For Marty Katz, executive director of Project X-ITE, there is no better way to take a great idea to market. “The idea is that if we provide them the time and the space and the resources to build their own businesses, two things are going to happen that are great,” he says. ”One is they’re going to learn a heck of a lot. And the other is sometimes, just sometimes, and maybe more often than you think, they are going to succeed and build something really special.”
The night’s show-and-tell extravaganza took place inside the new Catalyst Healthcare Technology Initiative building, located in Denver’s RiNo district and future home to a consortium of DU schools that will lease collaborative space. The evening’s presentations showcased products ranging from sustainable recycled clothing to a prophylactic breast salve.
Most of the companies were brand new or in their infancy. Ben Pantilat and Lauren Agee, for example, started this summer with little more than an idea. After two-and-a-half months, their organizational fundraising company, Easily Raise, has a small pool of users and is working on a web application.
For more established enterprises like PocketChange, which facilitates charitable donations through Facebook, Project X-ITE’s program provides a chance for full-time focus on development.

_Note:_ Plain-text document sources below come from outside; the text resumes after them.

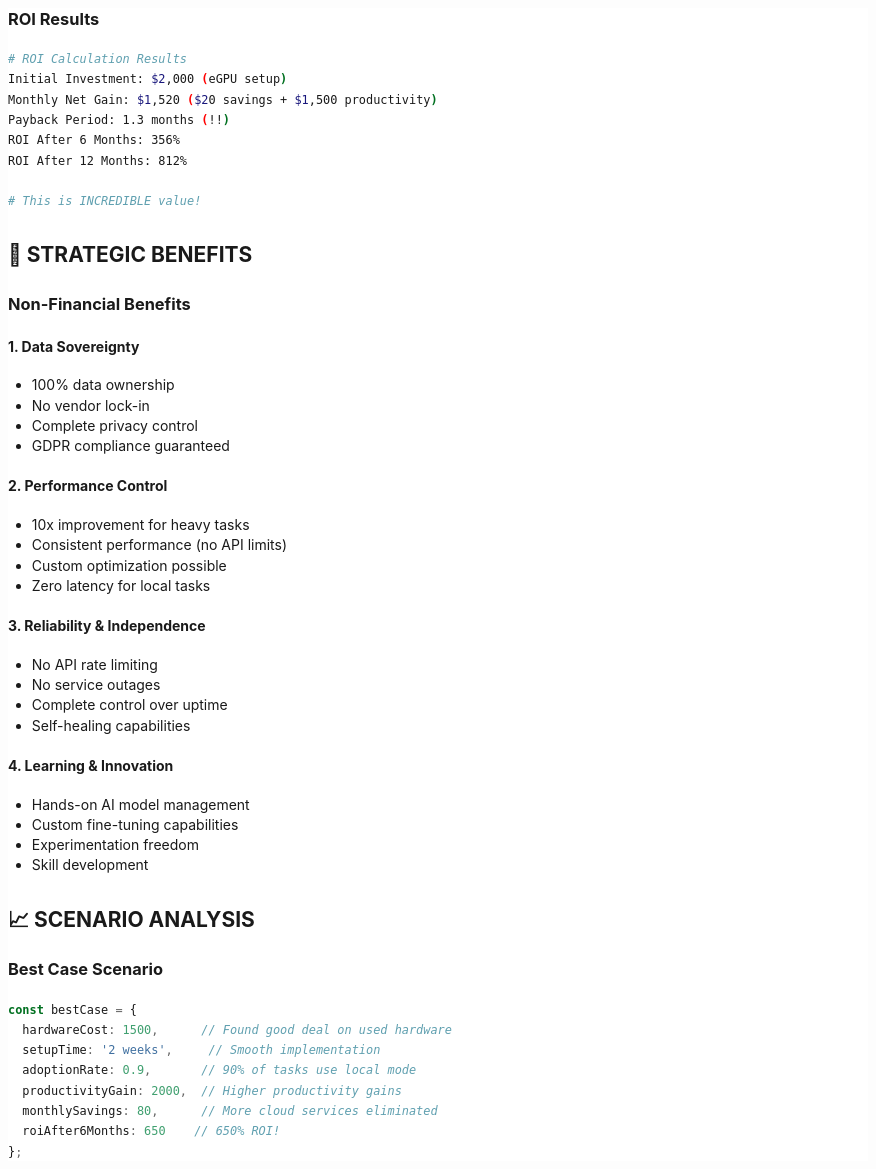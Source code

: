 ### **ROI Results**

```bash
# ROI Calculation Results
Initial Investment: $2,000 (eGPU setup)
Monthly Net Gain: $1,520 ($20 savings + $1,500 productivity)
Payback Period: 1.3 months (!!)
ROI After 6 Months: 356%
ROI After 12 Months: 812%

# This is INCREDIBLE value!
```

## 🎯 STRATEGIC BENEFITS

### **Non-Financial Benefits**

#### **1. Data Sovereignty**
- 100% data ownership
- No vendor lock-in
- Complete privacy control
- GDPR compliance guaranteed

#### **2. Performance Control**
- 10x improvement for heavy tasks
- Consistent performance (no API limits)
- Custom optimization possible
- Zero latency for local tasks

#### **3. Reliability & Independence**
- No API rate limiting
- No service outages
- Complete control over uptime
- Self-healing capabilities

#### **4. Learning & Innovation**
- Hands-on AI model management
- Custom fine-tuning capabilities
- Experimentation freedom
- Skill development

## 📈 SCENARIO ANALYSIS

### **Best Case Scenario**
```typescript
const bestCase = {
  hardwareCost: 1500,      // Found good deal on used hardware
  setupTime: '2 weeks',     // Smooth implementation
  adoptionRate: 0.9,       // 90% of tasks use local mode
  productivityGain: 2000,  // Higher productivity gains
  monthlySavings: 80,      // More cloud services eliminated
  roiAfter6Months: 650    // 650% ROI!
};
```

After its second go-round at Pioneering Summer, PocketChange was able to secure seed funding from a local venture firm, which “marketing ninja” Christian Dooley says means the company he co-founded is almost ready to go global.
“I think this is the most excited I’ve ever been,” he says, waiting to show off his technology at one of the booths bordering the presentation space. “I’d say last year we had this big idea, and we started working on it and came to a lot of the roadblocks we needed to get through. This summer was a lot of actually doing: building product, putting it out, getting user feedback and actually furthering productive output. It’s a massive shift.”
Other companies used the summer to complete prototypes or enter beta testing. One venture, breast salve producer Boobi Butter, expanded distribution overseas, joining an educational campaign in Nigeria.